Dr Ioannis Chalkiadakis
Given the success of neural networks in recent years, and especially after the success of deep architectures, their use has been expanding to ever more critical application areas such as security, autonomous driving, and healthcare. Contrary to previous well-understood and thoroughly tested approaches, we still have little understanding of what such machine learning (ML) models learn and when they could fail. The question that naturally arises is whether we can trust such systems to undertake safety-critical tasks. Even though research into rigorous mathematical explanation of popular types of ML models (deep neural networks) is advancing fast, in the light of recent European Union legislation (GDPR, 5/2018) that essentially require accountable models, companies employing such technologies should be able to explain them in an understandable way to non-expert customers, without prior knowledge or expertise in the area.
How can we provide such understanding/interpretation that will allow users to trust the ML model they (indirectly) use, and the model's designers to improve it? This is a crucial question that needs to be considered before we expect people to trust, and hence actually use robotic systems, and is the fundamental research question that we aim to tackle.
Roadmap
The 1st-year MSc. project focused on a sentiment classification task and provided a framework for a data-driven look into the operation of a Long-Short-Term-Memory Recurrent Neural Network. Given the difficulty in defining and measuring the interpretability of neural network models, the evaluation of the latter should initially focus around users, and later on a rigorous evaluation metric.
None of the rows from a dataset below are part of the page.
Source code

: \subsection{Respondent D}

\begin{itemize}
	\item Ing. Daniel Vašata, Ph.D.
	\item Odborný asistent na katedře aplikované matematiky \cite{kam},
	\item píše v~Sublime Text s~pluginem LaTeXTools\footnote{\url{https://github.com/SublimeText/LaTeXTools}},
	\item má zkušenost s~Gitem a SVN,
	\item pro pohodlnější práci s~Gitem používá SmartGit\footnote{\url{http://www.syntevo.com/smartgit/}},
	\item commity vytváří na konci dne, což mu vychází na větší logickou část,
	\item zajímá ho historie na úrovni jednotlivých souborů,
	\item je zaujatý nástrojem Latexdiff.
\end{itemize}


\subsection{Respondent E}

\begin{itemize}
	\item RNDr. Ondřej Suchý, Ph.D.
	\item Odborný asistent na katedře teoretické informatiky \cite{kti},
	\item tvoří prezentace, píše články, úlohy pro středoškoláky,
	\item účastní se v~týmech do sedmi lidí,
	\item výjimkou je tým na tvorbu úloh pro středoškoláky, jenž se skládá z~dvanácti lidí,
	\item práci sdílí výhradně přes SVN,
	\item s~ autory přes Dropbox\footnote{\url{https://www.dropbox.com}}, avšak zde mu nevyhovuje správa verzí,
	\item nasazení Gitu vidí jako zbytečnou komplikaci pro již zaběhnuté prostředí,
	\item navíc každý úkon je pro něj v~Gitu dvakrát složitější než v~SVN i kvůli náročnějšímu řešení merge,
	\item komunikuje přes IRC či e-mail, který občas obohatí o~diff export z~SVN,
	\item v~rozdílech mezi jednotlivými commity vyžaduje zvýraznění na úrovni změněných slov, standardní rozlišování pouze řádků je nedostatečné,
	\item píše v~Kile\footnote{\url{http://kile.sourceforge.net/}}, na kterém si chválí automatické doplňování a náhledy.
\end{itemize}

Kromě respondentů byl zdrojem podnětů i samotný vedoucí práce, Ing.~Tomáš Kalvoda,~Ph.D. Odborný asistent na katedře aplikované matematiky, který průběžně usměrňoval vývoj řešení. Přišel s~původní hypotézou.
Therefore, we provided a critical evaluation of the framework based on our experience and a pilot study, and concluded by setting the guidelines for a complete user-based evaluation at a future stage.
Starting from this project, our future research continues to be on interpretability in machine learning (ML) models in robotics applications.
Current status and research direction.
Kim (2017 ICML Workshop on Human Interpretability in Machine Learning) asserts that there is no universal method for ML interpretability and our goal should not be to understand every detail but rather provide enough information for the subsequent tasks. She poses three main questions: 1. Why and when is interpretability necessary? 2. What methods can we use to provide explanations? 3. How can we measure the quality of explanations?
Motivated by those questions we identify two research paths:
1) Exploiting the idea of model compression proposed by Ba, Caruana (2014) and further investigated by Hinton et. al. (2015) and Frosst et. al. (2017), we focus on a simple robot navigation task (Freire et. al. 2009) -therefore on a task-specific ML explanation- and aim to instil user trust in the behaviour of the robot (why, what is explanation used for). We believe that expressing the uncertainty in the model's outcome in a user-friendly way will be crucial towards achieving trust, and aim to capture that uncertainty through the compression of the original neural network model used for navigating, to a suitable surrogate model (how to give explanations). 2) Existing approaches for interpreting ML models produce important and helpful results for an expert user, yet what about the non-expert end user? Interpretability will necessarily be achieved with the user target group in mind, however, could we present the expert-oriented interpretations in a way that will be more helpful for non-experts? Regarding uncertainty information, how can experts capture it in machine learning applications, and effectively communicate it to end-users?